--- Exercise directions ---
Below are the entries; return every line among them that holds the word "freecodecamp".

+ + + +

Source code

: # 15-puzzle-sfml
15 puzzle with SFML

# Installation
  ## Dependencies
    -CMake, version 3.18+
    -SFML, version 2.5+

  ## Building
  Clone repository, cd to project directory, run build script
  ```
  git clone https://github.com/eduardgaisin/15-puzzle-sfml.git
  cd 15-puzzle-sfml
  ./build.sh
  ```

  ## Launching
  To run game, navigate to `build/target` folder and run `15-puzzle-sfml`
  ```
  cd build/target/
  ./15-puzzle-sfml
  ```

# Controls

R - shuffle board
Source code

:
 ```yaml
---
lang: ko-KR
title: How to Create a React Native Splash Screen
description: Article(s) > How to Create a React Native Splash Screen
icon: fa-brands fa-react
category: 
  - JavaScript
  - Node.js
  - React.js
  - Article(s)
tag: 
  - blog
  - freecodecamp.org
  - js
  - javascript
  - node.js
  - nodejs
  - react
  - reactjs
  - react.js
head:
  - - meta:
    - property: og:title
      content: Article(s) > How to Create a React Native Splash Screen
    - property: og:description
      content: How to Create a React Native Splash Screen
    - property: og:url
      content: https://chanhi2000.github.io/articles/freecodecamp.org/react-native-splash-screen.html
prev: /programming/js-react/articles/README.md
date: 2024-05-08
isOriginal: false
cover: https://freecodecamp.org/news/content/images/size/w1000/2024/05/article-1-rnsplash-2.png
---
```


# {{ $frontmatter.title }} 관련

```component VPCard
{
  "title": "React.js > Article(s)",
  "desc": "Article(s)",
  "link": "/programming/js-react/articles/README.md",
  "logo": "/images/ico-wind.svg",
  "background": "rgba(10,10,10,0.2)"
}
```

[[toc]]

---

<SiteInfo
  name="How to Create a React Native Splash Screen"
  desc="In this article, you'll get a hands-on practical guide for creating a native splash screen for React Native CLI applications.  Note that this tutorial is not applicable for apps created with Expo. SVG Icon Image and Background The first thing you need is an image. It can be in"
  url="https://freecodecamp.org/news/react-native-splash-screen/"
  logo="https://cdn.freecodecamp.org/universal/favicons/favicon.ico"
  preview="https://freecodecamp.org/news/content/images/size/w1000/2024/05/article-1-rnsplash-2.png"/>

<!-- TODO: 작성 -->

+ + + +

--- Exercise answer ---
  - freecodecamp.org
      content: https://chanhi2000.github.io/articles/freecodecamp.org/react-native-splash-screen.html
cover: https://freecodecamp.org/news/content/images/size/w1000/2024/05/article-1-rnsplash-2.png
  url="https://freecodecamp.org/news/react-native-splash-screen/"
  logo="https://cdn.freecodecamp.org/universal/favicons/favicon.ico"
  preview="https://freecodecamp.org/news/content/images/size/w1000/2024/05/article-1-rnsplash-2.png"/>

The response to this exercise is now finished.